→ TRY IT
Reproduce the entries shown below only from the line with "580 3GB GPU上训练了5到6天。" down to the line with "## 6 Results", keeping both end lines and copying each one exactly.

═══ MATERIAL FOR THIS TASK ═══

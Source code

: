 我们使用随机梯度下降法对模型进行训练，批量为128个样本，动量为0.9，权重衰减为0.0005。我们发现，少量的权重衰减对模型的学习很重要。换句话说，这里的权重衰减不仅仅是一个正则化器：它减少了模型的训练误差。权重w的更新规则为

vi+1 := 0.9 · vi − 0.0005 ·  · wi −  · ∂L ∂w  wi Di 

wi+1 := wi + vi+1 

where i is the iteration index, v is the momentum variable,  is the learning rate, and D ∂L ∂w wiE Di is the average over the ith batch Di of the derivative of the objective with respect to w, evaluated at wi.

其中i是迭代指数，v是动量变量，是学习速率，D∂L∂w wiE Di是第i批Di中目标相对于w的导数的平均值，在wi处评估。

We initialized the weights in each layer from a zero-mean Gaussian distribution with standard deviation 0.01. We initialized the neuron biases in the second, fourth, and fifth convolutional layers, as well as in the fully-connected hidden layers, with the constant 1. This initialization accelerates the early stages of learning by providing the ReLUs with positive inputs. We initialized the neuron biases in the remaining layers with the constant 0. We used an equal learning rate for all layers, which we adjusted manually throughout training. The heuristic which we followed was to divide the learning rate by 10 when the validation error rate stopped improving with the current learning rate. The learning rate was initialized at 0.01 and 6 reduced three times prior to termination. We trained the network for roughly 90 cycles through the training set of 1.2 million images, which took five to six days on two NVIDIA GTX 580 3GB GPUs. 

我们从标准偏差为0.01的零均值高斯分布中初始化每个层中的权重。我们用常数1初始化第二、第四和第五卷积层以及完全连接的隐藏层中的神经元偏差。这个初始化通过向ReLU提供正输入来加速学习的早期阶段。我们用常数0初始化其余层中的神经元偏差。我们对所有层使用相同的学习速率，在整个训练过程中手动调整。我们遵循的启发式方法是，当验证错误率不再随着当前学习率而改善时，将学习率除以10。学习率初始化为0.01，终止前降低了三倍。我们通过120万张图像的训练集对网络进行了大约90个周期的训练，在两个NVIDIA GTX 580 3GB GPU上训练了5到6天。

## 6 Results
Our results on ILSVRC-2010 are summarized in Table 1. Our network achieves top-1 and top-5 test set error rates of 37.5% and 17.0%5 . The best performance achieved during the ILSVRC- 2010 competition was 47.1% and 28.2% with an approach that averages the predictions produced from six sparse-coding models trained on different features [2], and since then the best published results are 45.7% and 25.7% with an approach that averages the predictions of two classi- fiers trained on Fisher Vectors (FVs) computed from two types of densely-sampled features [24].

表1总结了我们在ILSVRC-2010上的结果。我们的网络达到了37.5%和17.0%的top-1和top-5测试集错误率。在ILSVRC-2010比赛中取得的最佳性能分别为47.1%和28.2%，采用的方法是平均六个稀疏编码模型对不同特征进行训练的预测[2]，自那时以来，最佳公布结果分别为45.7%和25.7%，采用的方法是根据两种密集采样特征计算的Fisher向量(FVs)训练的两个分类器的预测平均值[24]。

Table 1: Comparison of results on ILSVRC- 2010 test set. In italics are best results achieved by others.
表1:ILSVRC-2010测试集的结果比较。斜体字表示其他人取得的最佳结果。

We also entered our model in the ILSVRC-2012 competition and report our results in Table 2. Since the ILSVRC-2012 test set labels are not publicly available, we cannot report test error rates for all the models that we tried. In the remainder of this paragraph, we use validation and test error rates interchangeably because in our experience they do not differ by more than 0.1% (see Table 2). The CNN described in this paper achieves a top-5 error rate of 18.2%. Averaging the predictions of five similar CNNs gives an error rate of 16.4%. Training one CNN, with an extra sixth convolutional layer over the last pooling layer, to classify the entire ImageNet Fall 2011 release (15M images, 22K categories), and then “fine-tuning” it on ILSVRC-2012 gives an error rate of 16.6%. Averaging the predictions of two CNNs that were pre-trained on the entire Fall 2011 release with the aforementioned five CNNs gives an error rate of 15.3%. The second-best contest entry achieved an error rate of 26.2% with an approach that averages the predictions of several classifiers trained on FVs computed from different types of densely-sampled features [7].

═══

→ OUTPUT FOR THIS EXERCISE
我们从标准偏差为0.01的零均值高斯分布中初始化每个层中的权重。我们用常数1初始化第二、第四和第五卷积层以及完全连接的隐藏层中的神经元偏差。这个初始化通过向ReLU提供正输入来加速学习的早期阶段。我们用常数0初始化其余层中的神经元偏差。我们对所有层使用相同的学习速率，在整个训练过程中手动调整。我们遵循的启发式方法是，当验证错误率不再随着当前学习率而改善时，将学习率除以10。学习率初始化为0.01，终止前降低了三倍。我们通过120万张图像的训练集对网络进行了大约90个周期的训练，在两个NVIDIA GTX 580 3GB GPU上训练了5到6天。

## 6 Results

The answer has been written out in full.